S. D.: Isla Negra Editores, 2002
Es el título de la selección de poetas venezolanos –nacidos a partir de 1950– que hace la profesora María Narea (Caracas, 1953) y que en el prólogo describe:
Probablemente no sea una antología para complacer. Muchos nombres –ya canonizados y cuyo trabajo poético, sin duda alguna, es de altísima calidad– no aparecen en esta selección. No se trata, sin embargo, de una exclusión injusta. Nos anima más bien el deseo de dar a conocer –quizá desde un gusto muy particular– otras voces que también se están gestando en la periferia [fuera de Caracas, ajenos a alguna protección del Estado, sin el aval de la crítica literaria predominante] […] La expresión de estos poetas, sin embargo, no puede calificarse desde la marginalidad: ni lo urbano ni lo rural están planteados en términos convencionales. Ni el paisaje llanero ni las extraordinarias bellezas naturales –el río Orinoco, por ejemplo– son representados como un referente denotativo, se convierten más bien en pretextos para el erotismo o la irreverencia, combinados con una buena dosis de humor e ironía, en muchos casos” [8] De entrada, entonces, tenemos una magnífica plataforma para zambullirnos en lo desconocido. Sin embargo, a la primera lectura, comprobamos que a todo el volumen lo justifica sólo la valiosa difusión de una voz; se trata del excelente poeta Lázaro Álvarez (1954) que, significativamente, abre también esta antología. Diferente al resto –aunque, por momentos, con una modulación semejante a la de otro de los antologados, César Seco (1959)–, a la poesía de Álvarez no la distingue esencialmente ni el erotismo o la irreverencia, tampoco el buen humor o la ironía, calificativos asignados por Narea al grupo de los poetas seleccionados en Diez al azar. Creemos que es, más bien, algo más raro, sobre todo en los tiempos superhomogeneizados, huérfanos de aura y mercantilistas que vivimos. Nos referimos a la virtud de no comunicarnos palabras, sino movimientos del espíritu. Creemos que este distanciamiento de la palabra, esta pura mueca autista, es fundamental para valorar la poesía de nuestros días. Hállanse implícitos en este gesto la lucidez más radical y, al mismo tiempo, la amnesia o compasión más sinceras:
NOCHE
La luna
Esclarece una ternura sobre mí.
La llevo como un don.
No debida a nadie ni dirigida a nadie.
Se oscurece para volver a ser radiante.
Se fuga como el agua cuando quiero beberla.
Tan sutil.
Una palabra más y la pierdo.
El resto de poetas, por el contrario, trajinan en el culto de ellas (las palabras) y, claro, ganan en precisión o en elocuencia, pero pierden irremediablemente el poema. Sólo después de aquella experiencia radical, compartida por el lector, es que podemos concordar con las características –dicho sea de paso típicas y tópicas de toda poesía moderna– que la profesora Narea hace muy bien en poner de relieve en el trabajo de los poetas aquí seleccionados.

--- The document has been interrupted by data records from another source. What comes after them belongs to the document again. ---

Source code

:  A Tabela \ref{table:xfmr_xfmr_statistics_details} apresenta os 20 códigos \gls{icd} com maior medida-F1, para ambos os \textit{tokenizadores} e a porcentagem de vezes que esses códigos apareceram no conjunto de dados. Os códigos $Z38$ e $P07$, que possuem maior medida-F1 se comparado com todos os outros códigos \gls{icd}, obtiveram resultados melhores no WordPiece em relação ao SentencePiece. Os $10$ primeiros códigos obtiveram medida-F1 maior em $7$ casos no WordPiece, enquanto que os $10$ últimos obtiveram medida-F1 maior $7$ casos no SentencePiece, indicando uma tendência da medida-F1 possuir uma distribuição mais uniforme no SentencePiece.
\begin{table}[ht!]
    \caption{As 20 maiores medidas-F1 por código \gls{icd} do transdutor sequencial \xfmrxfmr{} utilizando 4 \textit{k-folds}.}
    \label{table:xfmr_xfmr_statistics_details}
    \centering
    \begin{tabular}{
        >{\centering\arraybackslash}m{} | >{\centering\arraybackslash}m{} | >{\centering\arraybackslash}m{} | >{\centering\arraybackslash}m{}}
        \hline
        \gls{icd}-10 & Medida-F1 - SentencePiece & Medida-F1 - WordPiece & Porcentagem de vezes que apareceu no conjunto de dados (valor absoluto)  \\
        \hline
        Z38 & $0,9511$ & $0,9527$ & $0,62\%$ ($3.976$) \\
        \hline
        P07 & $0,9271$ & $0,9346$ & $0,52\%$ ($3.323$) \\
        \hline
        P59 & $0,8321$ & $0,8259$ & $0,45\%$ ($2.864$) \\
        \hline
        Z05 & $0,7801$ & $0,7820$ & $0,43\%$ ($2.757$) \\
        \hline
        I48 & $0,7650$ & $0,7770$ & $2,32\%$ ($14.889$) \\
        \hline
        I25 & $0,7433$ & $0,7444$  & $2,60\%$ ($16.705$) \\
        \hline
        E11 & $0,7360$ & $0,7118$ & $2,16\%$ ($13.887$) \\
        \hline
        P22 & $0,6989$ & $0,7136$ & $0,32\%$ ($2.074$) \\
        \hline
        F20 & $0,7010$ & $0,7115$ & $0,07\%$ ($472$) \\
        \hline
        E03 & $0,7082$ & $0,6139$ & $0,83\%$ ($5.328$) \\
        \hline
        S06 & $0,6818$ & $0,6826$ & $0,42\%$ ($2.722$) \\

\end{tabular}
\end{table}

Mas, contra lo que aparenta, no estamos insistiendo en el tradicional culto a las personalidades en literatura; creemos, más bien, que a su modo las estamos negando o, al menos, oblicuamente saboteando. Sobre todo a partir de negar las conveniencias –para la poesía– de un lenguaje con nítido perfil; es decir, el que refleja un yo conmovido o sabihondo o ingenuamente persuadido de su valiosa identidad. Lograr la economía, dominar la precisión de las palabras no es ninguna meta; sí, quizá sólo el comienzo o algún aspecto importante del arte de la poesía, pero no un ingrediente imprescindible. La alta poesía es más que el decoro o anti-decoro de la lengua y que la minuciosa propiedad de cada una de las palabras; es más, como prueba la obra poética de Rubén Darío, debería permanecer a pesar de la liquidación de una estética; alzarse –tal como consta en las obras de Luis Hernández Camarero o Raúl Gómez Jattin– contra sus propios sonados plagios y otras escandalosas imperfecciones.
En suma, la poesía de Lázaro Álvarez nos ha llevado a estas gratuitas y, probablemente también, pretenciosas reflexiones. Mas, qué le vamos a hacer. Es la única, dentro del conjunto, que no tiene una respuesta o colma una pregunta. Sintoniza, más bien, bajo “El sereno beso de las cosas” [15], con nuestro propio anhelo o desconcierto; nos advierte de nuestra propia condición –“Digo poesía/ y ya estoy solo” [12]– y zozobra: “Por si no volvieras/ a besar nada real” [13]. Mientras mantenga esta espesura y tono menor –sobre el imperio del público y de las palabras– la suya puede ser una de las obras poéticas a tomarse en cuenta en todo el ámbito de la lengua.